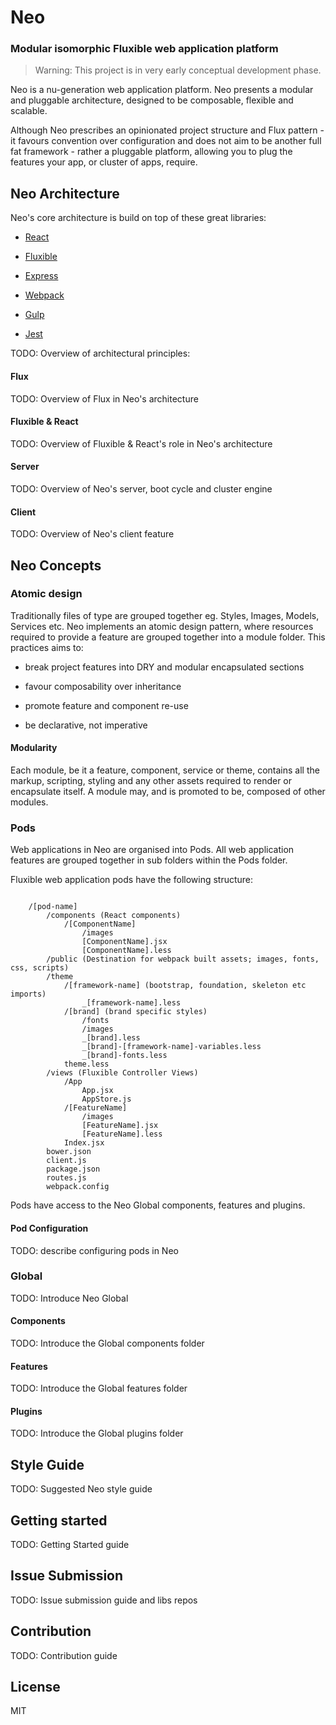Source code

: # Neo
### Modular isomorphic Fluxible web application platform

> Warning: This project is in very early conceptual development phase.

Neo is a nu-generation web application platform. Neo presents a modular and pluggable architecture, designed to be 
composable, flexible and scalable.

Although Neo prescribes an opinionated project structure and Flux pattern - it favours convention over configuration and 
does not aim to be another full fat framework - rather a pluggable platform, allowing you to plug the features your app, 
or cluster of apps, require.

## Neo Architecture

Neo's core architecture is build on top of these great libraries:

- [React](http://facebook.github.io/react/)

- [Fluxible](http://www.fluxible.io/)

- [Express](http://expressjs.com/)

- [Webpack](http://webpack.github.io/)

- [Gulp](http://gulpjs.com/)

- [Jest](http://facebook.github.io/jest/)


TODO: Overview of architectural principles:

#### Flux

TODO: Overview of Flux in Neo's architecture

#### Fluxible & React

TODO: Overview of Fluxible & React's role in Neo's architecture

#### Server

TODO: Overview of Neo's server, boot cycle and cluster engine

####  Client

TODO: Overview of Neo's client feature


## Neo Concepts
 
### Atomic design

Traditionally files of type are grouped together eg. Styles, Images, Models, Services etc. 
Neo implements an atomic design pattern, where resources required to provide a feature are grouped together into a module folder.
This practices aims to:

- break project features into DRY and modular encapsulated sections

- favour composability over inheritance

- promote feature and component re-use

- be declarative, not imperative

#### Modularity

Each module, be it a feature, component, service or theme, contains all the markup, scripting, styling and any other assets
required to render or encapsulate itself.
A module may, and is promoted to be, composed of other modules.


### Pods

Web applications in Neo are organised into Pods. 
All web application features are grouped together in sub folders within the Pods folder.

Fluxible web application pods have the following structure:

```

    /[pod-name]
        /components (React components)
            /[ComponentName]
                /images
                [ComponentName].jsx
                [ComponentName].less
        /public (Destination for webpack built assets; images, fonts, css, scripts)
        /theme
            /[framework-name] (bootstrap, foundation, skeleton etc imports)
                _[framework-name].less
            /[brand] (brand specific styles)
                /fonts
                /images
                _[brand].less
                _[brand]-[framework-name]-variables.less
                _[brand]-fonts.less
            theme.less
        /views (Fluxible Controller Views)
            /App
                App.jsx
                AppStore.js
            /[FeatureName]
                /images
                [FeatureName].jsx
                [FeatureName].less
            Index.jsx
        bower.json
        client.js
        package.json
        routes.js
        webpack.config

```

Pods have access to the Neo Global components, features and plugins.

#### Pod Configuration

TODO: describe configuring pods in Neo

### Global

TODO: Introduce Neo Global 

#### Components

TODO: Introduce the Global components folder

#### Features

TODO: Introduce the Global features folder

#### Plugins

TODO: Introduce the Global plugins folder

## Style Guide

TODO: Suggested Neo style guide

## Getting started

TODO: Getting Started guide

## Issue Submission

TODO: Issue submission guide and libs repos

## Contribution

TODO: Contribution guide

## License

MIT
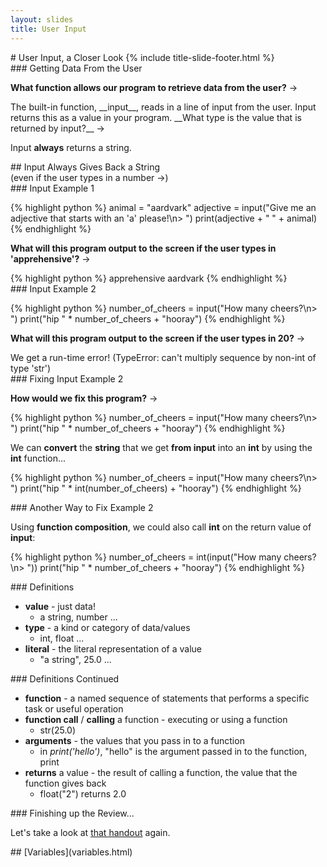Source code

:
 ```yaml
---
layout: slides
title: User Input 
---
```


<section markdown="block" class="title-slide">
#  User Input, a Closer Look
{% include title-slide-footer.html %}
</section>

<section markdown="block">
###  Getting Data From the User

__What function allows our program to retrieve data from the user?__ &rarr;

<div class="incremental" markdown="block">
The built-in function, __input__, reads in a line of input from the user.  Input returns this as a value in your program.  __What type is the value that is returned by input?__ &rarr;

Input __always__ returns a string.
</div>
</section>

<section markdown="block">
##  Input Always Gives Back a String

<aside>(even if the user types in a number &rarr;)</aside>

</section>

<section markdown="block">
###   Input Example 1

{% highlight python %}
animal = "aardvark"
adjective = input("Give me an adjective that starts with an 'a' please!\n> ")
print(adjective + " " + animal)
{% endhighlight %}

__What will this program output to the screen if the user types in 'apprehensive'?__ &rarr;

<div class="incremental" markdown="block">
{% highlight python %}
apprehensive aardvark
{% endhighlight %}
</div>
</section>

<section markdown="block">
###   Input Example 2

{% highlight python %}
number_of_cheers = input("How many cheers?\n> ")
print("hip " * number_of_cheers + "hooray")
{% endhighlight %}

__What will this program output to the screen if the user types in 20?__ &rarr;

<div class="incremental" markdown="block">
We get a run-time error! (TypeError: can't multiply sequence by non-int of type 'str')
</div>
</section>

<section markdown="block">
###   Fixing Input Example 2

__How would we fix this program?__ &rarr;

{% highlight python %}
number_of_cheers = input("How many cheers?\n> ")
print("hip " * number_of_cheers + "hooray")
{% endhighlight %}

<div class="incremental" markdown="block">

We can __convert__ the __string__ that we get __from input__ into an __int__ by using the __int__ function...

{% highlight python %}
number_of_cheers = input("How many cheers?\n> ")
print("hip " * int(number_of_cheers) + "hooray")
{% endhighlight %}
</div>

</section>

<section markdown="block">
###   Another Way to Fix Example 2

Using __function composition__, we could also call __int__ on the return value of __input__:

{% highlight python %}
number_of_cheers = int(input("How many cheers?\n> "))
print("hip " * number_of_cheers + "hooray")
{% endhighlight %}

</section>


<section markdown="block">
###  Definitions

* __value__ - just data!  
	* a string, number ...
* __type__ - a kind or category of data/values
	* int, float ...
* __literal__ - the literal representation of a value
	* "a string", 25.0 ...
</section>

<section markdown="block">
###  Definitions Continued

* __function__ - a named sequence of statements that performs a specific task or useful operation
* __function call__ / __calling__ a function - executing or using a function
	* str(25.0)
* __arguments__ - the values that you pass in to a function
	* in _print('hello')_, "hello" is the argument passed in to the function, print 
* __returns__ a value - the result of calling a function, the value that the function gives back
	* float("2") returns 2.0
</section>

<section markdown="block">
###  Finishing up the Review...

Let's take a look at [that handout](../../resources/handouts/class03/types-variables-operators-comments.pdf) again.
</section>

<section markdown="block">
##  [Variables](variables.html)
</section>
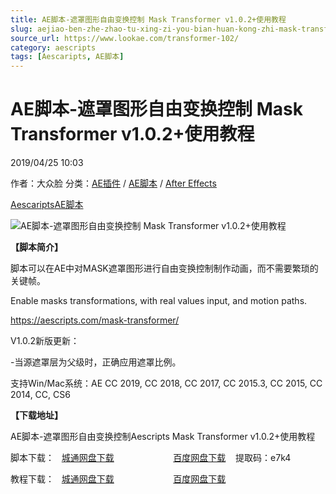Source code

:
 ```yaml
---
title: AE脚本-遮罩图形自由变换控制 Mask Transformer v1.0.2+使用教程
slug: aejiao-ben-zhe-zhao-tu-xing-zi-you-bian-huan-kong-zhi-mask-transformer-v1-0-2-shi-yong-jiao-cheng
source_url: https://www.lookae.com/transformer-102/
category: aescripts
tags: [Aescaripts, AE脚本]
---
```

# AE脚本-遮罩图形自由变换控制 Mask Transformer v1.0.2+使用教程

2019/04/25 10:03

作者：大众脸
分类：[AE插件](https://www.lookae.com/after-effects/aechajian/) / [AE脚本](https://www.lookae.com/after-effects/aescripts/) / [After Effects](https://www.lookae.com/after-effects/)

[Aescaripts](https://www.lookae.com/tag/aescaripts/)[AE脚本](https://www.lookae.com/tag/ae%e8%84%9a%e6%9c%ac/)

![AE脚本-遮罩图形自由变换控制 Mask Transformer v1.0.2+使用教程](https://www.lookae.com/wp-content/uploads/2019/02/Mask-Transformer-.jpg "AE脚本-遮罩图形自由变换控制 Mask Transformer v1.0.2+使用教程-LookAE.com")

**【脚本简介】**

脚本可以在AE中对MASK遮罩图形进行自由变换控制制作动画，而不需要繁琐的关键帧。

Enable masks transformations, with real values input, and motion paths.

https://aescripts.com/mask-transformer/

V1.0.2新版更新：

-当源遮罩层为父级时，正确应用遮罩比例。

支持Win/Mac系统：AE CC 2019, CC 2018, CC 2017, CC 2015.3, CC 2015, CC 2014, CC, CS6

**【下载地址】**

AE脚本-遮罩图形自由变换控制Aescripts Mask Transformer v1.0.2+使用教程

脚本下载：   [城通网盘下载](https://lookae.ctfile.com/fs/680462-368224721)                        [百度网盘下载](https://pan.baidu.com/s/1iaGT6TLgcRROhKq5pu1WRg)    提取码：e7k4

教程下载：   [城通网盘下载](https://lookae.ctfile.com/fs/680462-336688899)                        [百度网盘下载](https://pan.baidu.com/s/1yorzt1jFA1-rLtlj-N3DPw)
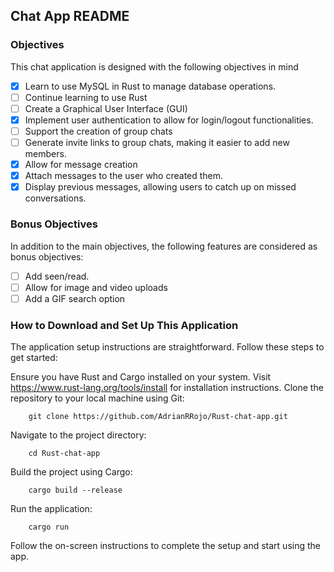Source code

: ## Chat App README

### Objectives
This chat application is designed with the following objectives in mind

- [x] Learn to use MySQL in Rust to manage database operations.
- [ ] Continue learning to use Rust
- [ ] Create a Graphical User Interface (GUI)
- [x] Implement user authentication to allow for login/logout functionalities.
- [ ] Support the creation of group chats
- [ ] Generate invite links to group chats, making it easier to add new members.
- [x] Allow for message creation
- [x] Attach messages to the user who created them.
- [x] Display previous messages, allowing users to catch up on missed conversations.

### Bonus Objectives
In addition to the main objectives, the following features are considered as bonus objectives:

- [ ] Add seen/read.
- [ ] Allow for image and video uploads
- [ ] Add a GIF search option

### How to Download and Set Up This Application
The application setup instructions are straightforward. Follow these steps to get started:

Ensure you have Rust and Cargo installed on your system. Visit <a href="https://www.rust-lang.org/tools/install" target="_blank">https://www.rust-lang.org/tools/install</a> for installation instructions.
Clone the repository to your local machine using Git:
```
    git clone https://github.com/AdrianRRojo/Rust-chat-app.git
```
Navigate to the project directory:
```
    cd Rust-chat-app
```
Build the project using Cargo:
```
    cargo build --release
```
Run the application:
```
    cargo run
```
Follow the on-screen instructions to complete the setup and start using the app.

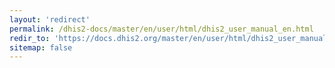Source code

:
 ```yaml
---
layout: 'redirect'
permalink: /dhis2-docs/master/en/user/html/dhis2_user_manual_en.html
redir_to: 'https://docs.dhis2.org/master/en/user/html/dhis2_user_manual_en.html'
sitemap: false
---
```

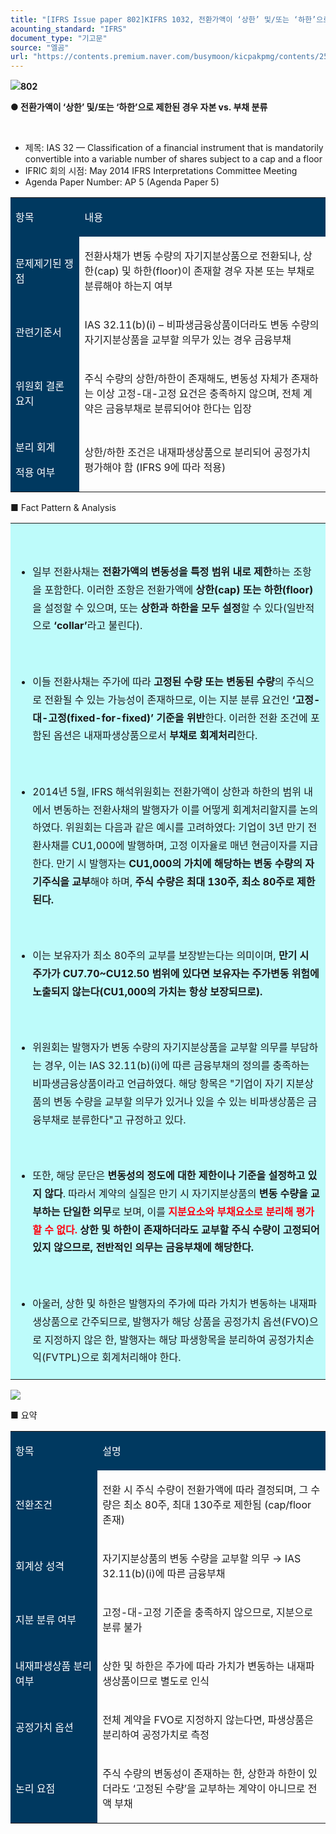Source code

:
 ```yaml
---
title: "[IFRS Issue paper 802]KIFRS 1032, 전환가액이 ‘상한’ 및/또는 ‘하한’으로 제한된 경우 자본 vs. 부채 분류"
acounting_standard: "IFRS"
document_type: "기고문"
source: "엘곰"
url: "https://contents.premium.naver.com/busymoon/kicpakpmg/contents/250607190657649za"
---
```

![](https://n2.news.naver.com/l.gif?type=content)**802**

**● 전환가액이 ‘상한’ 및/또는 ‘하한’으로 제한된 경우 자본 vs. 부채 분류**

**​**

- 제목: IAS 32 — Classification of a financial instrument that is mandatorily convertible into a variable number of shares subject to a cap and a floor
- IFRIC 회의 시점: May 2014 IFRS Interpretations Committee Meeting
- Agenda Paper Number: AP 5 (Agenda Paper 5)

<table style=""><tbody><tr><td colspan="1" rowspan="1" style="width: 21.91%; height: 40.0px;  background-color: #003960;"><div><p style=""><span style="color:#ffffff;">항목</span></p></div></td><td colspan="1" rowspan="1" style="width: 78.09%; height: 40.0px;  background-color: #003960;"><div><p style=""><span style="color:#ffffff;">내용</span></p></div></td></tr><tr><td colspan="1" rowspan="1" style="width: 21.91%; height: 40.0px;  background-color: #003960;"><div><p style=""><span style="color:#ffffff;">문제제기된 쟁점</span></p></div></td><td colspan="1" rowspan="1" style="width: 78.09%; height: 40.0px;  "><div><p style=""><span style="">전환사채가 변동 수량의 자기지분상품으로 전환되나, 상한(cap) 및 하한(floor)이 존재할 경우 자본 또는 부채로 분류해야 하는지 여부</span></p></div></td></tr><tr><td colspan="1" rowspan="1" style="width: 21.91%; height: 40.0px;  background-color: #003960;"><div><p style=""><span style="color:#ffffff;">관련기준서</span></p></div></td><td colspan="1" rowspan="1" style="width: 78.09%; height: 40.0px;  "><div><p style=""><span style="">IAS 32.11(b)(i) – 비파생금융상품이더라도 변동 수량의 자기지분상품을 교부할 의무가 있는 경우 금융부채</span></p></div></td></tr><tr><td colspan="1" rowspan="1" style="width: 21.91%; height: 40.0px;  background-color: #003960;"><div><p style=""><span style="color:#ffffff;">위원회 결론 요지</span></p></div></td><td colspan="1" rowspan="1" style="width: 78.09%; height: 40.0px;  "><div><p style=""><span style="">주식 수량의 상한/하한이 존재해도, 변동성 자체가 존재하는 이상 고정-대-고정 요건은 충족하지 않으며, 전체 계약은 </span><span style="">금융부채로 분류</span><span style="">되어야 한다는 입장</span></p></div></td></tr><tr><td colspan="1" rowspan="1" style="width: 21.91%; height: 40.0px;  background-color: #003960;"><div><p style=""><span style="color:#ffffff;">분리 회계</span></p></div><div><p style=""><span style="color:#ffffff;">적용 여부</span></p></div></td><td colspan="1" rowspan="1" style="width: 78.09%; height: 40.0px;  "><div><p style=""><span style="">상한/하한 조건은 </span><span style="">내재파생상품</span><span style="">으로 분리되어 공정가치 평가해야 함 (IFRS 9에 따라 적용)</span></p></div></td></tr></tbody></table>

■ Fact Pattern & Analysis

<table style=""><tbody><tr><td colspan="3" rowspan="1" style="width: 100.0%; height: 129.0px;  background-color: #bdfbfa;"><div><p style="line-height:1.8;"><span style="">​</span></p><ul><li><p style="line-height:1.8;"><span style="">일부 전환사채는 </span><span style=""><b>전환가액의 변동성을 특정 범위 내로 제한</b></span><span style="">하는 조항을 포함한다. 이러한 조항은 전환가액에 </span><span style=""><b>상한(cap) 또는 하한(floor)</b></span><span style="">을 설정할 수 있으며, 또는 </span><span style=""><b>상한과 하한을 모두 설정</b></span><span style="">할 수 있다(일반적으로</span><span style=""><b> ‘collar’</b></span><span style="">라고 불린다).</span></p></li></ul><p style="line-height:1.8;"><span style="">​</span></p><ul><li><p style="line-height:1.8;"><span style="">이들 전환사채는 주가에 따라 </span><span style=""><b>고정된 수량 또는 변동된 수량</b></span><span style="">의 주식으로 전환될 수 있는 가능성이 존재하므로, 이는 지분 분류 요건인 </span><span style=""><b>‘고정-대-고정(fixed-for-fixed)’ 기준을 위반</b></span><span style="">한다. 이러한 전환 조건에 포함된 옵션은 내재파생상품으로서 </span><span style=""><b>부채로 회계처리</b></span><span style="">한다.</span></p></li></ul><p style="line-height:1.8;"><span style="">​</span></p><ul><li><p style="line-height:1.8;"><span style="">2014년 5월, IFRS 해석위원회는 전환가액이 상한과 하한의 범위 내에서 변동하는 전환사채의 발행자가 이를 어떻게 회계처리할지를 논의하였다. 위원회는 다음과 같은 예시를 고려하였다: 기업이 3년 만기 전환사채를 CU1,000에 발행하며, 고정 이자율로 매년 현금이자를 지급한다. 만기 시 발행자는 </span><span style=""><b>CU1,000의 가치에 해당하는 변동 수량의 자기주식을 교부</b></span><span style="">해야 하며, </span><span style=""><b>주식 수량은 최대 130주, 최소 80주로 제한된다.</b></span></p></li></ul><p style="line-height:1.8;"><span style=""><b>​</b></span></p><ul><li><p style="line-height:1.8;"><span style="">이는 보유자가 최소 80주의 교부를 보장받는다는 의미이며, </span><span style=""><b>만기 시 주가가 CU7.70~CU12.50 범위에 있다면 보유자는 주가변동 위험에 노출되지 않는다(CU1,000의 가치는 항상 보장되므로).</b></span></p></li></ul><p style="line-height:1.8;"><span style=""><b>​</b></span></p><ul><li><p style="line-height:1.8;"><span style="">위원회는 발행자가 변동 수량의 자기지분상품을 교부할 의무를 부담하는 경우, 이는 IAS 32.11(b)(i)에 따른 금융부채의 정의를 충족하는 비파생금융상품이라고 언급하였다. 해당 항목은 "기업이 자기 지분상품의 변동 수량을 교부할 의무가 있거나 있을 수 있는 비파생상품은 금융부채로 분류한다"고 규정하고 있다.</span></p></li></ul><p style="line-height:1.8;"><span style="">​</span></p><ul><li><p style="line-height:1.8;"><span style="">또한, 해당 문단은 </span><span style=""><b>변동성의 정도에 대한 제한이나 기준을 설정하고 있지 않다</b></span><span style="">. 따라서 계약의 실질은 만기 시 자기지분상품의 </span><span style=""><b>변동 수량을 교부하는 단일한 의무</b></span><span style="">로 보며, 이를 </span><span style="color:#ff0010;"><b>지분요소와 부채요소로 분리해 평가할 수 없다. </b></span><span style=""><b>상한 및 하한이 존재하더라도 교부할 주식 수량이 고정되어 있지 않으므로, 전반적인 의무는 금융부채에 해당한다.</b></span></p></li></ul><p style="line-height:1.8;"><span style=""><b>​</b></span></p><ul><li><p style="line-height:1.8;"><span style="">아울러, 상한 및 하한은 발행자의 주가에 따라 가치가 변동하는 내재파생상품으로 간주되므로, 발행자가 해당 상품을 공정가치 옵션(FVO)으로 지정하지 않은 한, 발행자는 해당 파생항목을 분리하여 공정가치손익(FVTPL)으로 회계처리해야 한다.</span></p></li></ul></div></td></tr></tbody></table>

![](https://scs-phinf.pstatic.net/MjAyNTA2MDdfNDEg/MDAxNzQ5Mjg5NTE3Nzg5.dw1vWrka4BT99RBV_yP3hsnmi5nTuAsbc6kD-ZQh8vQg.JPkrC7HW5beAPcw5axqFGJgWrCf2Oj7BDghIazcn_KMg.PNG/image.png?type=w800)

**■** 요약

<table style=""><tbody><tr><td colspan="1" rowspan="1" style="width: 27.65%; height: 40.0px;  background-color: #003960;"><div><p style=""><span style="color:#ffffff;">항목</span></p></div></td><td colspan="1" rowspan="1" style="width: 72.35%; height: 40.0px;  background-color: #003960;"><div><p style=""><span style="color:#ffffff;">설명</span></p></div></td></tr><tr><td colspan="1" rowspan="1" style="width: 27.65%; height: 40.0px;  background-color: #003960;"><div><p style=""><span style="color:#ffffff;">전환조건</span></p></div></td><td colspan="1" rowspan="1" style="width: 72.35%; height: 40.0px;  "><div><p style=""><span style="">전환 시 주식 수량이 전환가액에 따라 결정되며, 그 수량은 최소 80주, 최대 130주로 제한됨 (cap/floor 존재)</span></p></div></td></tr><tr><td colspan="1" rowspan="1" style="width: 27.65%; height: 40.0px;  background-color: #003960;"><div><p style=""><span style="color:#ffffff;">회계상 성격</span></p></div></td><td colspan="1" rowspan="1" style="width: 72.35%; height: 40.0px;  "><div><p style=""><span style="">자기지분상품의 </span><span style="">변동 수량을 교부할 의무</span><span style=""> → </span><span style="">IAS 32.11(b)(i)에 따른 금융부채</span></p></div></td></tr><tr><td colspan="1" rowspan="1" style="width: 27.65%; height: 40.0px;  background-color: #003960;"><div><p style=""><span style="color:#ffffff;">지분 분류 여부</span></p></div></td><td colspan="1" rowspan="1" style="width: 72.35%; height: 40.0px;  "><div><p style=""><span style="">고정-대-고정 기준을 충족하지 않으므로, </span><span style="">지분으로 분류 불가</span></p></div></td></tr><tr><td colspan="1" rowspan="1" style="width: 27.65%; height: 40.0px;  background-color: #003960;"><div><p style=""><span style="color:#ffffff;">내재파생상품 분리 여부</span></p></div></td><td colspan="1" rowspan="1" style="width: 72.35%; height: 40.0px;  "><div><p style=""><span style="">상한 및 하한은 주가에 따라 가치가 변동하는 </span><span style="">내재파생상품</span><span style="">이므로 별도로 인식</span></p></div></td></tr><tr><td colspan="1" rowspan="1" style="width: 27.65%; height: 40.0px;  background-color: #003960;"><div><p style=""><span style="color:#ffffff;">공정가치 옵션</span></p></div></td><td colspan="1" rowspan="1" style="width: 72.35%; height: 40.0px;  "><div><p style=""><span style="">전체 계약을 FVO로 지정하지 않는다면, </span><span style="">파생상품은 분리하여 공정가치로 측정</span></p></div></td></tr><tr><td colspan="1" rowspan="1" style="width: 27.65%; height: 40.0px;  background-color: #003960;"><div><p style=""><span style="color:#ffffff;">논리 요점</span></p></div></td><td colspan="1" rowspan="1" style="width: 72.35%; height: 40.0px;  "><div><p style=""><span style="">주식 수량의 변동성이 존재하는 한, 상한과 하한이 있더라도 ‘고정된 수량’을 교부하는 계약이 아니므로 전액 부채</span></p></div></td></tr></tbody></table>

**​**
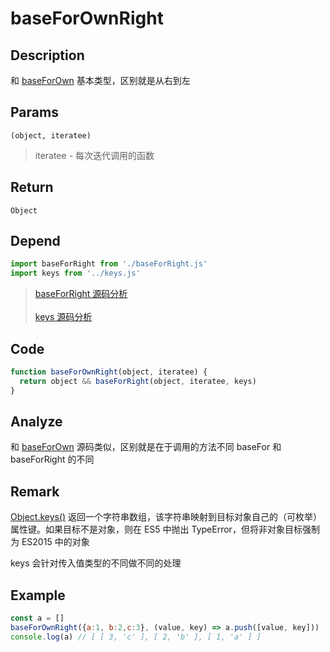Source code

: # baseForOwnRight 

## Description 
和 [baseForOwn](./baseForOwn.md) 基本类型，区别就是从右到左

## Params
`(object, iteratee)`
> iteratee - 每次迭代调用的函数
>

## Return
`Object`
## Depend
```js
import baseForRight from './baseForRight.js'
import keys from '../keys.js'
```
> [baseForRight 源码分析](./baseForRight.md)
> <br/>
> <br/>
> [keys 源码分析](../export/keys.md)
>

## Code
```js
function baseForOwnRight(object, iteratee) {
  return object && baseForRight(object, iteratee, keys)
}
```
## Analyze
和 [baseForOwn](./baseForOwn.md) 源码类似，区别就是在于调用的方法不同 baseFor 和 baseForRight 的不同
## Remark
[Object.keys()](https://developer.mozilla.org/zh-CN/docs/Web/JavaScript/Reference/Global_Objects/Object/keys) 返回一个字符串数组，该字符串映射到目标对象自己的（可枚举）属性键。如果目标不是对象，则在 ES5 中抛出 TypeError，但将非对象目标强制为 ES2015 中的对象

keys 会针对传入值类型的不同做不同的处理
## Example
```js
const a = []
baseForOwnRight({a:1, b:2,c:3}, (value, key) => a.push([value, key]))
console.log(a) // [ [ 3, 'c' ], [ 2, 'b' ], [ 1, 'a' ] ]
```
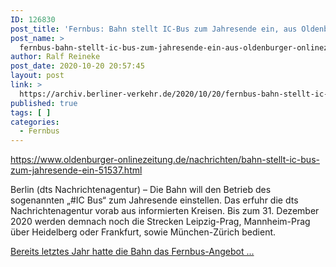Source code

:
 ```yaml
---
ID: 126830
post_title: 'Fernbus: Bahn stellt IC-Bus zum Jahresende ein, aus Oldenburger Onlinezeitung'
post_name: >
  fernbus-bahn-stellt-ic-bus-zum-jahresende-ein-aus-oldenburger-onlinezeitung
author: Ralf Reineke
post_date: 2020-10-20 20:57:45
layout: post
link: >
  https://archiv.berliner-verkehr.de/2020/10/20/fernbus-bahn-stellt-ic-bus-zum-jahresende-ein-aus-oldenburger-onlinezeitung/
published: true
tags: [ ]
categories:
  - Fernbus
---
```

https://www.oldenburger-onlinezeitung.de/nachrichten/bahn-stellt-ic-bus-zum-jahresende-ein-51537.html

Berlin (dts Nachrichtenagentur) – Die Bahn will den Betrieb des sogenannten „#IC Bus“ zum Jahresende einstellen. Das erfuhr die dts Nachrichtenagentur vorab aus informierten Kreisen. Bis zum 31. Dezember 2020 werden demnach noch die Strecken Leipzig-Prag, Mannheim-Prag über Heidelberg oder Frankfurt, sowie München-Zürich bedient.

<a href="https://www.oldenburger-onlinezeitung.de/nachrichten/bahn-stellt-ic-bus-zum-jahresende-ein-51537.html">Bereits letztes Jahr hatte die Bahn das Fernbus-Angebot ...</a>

========================

Exercise instructions:
What you give back must be the stretch above, starting at the line with "using a function" and ending at the line with "up the Review...", copied exactly.

Answer section:
* __function call__ / __calling__ a function - executing or using a function
	* str(25.0)
* __arguments__ - the values that you pass in to a function
	* in _print('hello')_, "hello" is the argument passed in to the function, print 
* __returns__ a value - the result of calling a function, the value that the function gives back
	* float("2") returns 2.0
</section>

<section markdown="block">
###  Finishing up the Review...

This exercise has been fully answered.